We Can Better Employ Bail Statute

An excellent letter on better employing the bail statute written by Joshua Norkin, a Staff Attorney in the Criminal Practice, appeared in the New York Law Journal printed edition yesterday. The letter is printed below.

New York Law Journal
We Can Better Employ Bail Statute
By Joshua Norkin
September 24, 2014

In his 2013 State of the Judiciary address, Chief Judge Jonathan Lippman called for "a top-to-bottom revamping of the rules governing bail in our state." He urged the state "to do all we can do to eliminate the risk that New Yorkers are incarcerated simply because of the lack the financial means to make bail."

Unfortunately, little has changed in the day-to-day functioning of arraignments in the wake of Lippman's call to action. While there are nine ways to post bail available in New York,1 most judges still give the defendant only two options—cash or insurance company bond. Other bail alternatives, such as the recently adopted credit card option are grossly underutilized.2

The current situation presents an insurmountable problem for thousands of indigent defendants who cannot afford the hefty financial cost of freedom. Those who are too poor to post bail languish on Riker's Island, where they face physical violence, lasting damage to family and community relationships, the loss of employment and, as the chief judge noted, "a serious disadvantage in the plea-bargaining process." Many defendants who sit in jail long enough eventually reach the conclusion that it is more beneficial to plead guilty, and get released, than it is to continue to wait for a trial in jail. That is not justice.

For over three years, the Legal Aid Society has worked to better employ the state's current bail statute, retraining every attorney in each of our five borough offices on its intricacies. The result has been an increase in bail reviews and applications for alternative bail.3 When judges grant these bail applications, the results are exceptional.

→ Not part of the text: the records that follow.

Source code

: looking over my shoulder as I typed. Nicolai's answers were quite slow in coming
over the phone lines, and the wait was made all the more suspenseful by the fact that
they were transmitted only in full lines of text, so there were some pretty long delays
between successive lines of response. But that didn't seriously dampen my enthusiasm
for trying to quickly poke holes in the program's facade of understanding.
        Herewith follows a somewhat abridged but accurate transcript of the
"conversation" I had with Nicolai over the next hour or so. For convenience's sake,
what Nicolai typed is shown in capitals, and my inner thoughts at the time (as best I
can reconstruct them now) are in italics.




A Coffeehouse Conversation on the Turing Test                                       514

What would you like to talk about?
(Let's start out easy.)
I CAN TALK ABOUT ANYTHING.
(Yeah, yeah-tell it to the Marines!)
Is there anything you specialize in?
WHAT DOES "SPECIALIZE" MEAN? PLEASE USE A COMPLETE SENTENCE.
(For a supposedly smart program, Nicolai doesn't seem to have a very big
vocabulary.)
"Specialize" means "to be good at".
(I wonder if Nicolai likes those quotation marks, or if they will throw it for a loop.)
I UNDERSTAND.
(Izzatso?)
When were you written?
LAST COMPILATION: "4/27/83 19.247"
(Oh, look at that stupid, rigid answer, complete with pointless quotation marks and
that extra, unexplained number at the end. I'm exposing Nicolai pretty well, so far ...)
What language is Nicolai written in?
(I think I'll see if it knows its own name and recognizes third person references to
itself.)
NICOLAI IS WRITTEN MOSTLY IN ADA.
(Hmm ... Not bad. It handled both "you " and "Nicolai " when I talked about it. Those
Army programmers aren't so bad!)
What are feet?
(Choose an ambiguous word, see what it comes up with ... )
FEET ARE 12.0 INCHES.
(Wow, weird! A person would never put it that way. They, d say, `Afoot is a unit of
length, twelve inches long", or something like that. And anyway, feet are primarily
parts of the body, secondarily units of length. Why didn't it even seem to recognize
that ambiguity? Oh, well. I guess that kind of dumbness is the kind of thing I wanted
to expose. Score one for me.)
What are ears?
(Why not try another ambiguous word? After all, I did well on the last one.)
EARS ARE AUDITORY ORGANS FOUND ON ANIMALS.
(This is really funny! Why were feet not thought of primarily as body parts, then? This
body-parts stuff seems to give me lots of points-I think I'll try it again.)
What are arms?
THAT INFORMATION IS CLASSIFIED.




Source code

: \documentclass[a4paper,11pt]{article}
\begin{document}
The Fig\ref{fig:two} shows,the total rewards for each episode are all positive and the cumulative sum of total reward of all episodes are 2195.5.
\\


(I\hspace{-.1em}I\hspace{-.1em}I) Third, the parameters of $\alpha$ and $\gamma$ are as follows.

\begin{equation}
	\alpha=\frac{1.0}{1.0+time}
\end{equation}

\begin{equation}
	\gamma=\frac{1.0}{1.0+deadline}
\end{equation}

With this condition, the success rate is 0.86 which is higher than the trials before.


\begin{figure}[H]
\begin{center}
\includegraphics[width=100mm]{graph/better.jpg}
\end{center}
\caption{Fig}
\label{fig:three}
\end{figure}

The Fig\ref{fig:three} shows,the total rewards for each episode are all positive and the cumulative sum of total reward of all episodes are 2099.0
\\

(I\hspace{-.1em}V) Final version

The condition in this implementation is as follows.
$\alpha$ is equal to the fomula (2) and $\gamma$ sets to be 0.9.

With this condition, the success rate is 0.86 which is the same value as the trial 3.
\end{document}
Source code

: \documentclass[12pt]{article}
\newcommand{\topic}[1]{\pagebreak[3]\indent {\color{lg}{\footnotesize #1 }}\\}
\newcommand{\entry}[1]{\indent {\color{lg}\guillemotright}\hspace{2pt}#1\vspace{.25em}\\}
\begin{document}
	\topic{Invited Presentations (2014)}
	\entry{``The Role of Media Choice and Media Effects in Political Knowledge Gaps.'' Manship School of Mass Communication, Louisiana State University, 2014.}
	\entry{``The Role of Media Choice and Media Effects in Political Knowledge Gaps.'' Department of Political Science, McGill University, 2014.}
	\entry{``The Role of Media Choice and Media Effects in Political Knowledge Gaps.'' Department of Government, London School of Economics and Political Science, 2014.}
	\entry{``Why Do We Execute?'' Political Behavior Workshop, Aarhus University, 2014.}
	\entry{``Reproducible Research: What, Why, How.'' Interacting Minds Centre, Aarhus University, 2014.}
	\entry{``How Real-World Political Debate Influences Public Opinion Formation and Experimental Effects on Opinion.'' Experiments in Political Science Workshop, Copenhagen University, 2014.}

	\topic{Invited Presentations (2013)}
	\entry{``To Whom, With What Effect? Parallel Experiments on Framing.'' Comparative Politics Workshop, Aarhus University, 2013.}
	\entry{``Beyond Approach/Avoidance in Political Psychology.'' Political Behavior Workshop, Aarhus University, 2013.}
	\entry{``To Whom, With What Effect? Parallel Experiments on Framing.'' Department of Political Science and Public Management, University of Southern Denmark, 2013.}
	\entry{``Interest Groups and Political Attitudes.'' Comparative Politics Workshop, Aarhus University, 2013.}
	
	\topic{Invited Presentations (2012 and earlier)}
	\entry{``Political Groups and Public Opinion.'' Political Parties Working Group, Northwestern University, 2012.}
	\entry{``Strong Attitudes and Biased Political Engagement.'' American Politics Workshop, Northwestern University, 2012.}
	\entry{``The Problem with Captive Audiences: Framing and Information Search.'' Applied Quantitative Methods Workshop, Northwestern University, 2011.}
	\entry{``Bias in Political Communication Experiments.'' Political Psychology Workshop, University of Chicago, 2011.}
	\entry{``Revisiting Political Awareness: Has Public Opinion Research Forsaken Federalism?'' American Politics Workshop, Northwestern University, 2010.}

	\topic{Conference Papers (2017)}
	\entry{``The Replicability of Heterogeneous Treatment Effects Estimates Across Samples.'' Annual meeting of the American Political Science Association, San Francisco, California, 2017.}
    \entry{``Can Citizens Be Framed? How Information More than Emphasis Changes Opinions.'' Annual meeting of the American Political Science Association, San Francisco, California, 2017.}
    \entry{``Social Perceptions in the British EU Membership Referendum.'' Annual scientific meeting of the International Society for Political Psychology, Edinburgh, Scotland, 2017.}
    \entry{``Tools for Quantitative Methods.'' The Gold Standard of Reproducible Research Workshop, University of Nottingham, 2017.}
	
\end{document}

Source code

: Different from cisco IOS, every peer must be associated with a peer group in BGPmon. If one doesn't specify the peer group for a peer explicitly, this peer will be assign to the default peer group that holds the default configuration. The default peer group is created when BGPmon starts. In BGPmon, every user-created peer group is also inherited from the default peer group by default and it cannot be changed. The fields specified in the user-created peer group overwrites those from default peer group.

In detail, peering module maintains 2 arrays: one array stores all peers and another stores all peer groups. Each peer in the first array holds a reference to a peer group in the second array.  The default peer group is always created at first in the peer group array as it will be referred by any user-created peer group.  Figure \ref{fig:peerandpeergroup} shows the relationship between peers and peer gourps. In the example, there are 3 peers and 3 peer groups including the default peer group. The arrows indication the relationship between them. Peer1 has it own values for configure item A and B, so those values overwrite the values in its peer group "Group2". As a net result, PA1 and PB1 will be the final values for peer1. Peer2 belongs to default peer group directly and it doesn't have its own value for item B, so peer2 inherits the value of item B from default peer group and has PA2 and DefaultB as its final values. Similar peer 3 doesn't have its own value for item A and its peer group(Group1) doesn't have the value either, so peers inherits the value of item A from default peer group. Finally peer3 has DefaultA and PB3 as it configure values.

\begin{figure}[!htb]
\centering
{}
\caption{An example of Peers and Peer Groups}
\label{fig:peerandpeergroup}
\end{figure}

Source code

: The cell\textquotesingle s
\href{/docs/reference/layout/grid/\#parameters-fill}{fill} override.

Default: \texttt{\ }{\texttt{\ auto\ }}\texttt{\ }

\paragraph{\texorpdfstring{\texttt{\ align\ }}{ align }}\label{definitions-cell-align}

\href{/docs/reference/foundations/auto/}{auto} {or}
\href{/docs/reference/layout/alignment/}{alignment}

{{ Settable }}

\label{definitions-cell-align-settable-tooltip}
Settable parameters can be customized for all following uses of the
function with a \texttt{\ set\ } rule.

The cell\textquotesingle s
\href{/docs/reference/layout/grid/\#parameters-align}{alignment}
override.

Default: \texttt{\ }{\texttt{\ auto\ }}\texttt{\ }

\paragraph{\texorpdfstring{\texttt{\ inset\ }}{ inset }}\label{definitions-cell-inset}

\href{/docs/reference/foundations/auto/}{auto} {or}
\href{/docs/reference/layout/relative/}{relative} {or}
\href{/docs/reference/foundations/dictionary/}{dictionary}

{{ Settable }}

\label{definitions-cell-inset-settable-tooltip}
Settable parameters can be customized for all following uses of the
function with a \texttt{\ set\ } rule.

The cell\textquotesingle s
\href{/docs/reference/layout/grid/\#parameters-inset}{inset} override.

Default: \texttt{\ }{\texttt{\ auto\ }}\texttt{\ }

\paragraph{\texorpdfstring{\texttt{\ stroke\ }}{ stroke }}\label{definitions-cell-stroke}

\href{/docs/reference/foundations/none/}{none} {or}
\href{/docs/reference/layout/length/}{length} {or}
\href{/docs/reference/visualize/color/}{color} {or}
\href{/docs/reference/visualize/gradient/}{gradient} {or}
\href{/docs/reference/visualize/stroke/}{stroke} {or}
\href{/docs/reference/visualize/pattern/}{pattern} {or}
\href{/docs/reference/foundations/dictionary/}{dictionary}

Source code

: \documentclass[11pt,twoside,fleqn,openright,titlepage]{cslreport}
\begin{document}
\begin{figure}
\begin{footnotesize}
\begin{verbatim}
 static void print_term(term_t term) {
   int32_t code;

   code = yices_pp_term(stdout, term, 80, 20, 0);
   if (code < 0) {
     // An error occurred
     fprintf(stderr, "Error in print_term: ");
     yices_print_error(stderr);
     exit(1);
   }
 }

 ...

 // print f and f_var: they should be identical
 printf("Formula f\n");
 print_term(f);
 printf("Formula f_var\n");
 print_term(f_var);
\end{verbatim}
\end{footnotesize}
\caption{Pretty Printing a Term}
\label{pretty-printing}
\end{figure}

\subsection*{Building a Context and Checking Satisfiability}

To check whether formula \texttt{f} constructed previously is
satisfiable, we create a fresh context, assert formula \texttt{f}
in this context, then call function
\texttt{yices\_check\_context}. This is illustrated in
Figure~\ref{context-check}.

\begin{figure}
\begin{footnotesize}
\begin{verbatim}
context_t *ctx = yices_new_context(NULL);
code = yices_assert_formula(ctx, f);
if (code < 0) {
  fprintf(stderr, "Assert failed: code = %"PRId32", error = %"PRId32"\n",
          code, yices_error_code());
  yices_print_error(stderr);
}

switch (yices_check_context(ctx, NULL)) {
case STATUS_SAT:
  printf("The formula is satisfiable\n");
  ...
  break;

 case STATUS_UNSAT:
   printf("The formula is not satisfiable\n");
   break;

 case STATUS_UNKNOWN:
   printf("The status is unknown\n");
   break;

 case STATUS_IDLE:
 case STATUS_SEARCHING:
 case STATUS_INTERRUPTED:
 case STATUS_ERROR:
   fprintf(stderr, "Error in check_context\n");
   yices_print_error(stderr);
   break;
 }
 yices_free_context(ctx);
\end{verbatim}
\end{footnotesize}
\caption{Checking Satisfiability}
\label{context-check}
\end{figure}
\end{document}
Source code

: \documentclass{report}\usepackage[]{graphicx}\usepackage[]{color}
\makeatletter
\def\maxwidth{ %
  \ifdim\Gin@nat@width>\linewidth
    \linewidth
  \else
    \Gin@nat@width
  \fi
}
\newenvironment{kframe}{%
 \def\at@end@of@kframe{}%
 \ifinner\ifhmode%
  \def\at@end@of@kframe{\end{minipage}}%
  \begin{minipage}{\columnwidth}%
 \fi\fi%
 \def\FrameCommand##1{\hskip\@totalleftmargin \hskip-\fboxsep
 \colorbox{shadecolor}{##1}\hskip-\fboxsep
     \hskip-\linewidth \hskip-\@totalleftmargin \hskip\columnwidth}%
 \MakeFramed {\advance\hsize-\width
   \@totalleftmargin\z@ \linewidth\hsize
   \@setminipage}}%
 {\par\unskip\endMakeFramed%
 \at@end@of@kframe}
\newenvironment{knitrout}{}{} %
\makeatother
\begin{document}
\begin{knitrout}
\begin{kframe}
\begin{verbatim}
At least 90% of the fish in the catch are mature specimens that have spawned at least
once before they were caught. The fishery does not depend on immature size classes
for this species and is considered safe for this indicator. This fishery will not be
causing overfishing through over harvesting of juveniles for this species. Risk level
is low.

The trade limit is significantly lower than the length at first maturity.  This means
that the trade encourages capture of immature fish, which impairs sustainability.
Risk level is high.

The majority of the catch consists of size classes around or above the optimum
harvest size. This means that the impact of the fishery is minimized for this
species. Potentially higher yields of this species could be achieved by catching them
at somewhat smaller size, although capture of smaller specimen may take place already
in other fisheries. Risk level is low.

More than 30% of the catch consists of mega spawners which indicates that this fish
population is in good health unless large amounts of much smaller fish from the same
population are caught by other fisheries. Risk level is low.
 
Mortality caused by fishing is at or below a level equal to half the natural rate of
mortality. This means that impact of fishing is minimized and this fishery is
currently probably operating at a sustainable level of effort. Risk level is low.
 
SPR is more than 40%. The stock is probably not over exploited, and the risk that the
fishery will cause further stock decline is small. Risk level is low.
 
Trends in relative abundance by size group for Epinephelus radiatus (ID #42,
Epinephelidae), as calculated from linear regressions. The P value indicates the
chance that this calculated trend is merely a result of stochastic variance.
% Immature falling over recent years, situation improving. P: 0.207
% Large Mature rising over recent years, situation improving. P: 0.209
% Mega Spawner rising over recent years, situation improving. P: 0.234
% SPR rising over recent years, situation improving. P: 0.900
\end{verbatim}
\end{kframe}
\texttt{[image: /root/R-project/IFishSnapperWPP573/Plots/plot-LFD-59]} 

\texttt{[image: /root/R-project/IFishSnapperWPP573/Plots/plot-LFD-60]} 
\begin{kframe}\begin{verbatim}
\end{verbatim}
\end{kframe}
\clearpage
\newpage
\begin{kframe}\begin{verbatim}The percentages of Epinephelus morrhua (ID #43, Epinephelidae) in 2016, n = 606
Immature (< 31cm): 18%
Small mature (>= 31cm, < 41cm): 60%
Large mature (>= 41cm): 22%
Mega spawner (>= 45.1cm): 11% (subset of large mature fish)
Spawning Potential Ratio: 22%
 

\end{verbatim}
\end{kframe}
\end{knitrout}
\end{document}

In a 2011 Bronx case, Legal Aid arraigned a case where the defendant was accused of criminal contempt for violating a court-issued order of protection. The defendant was unemployed, but had a sister who worked as a full-time nurse. After collecting the necessary financial paperwork to show the court her good financial standing, the sister came in on the CPL 170.70 release date. When the defendant was not released pursuant to the statute, the judge granted the defendant's application for a partially secured surety bond.

The sister gave the court 10 percent of the bond and promised to return the defendant to court. The defendant made his next two appearances before the case went to trial, where he was acquitted of all charges. Had the judge not issued the partially secured bond, an innocent defendant would have sat in jail before he had a chance to challenge the allegations against him. Had he remained incarcerated pretrial, the pressures on him to take a plea would have been enormous.

In Manhattan this past December, Legal Aid arraigned a case where the defendant was accused of assaulting a co-worker. The defendant had a number of prior contacts with the criminal justice system and an open case in another jurisdiction. The defendant was employed, but made only enough to get by and was unable to afford cash bail. The defendant's wife was also in the audience with $200 cash.

The judge set a partially secured surety bond at $2,000, accepted the $200 as partial security for the bond, and swore in the wife as the surety. The defendant made all his court appearances and the case was dismissed after the district attorney conceded the prosecution could not meet its burden of proof.

Reforming our system of pre-trial detention is a necessity. Far too many people sit in jail before trial waiting for justice that will never materialize. The reason is far too common: they can't afford the alternative. Until the judiciary and Legislature agree on broader reform, judges, prosecutors and defense attorneys should not hesitate to use all of the tools at their disposal to help alleviate the burden pretrial detention places on defendants and on the criminal justice system.

Judges have to be willing to grant defendants more bail options. After three years of advocacy, we have proof that the alternative forms of bail work. If further evidence is needed, judges should take into consideration the pretrial release practices of federal courts and judiciaries in other states.

In his initial remarks, Lippman noted that, "Back in 1964, Robert F. Kennedy made a powerful case for bail reform, saying: 'Usually only one factor determines whether a defendant stays in jail before he comes to trial. That factor is not guilt or innocence. It is not the nature of the crime. It is not the character of the defendant. That factor is, simply, money.'" Forty years later those words still speak the truth. We have tools to improve the situation. The judiciary should feel emboldened to use them.


  1. These are cash, insurance company bail bond, secured surety bond, secured appearance bond, partially secured surety bond, partially secured appearance bond, unsecured surety bond, unsecured appearance bond and credit card or a similar device. See CPL 520.10.
  2. See Mary T. Phillips, "New York's Credit Card Bail Experiment," New York City Criminal Justice Agency, September 2014. Where a credit card is utilized the use of the card shows no significant effect on the likelihood of a failure to appear. (page 46).
  3. CPL § 520.10 lists nine different forms of bail that a judge could choose to set. Judges must set two forms of bail, but can set more if they wish. The other seven forms of bail are often referred to as "alternative bail" because of their sporadic use. Cash and insurance company bonds are the only two routinely employed in NYC courts.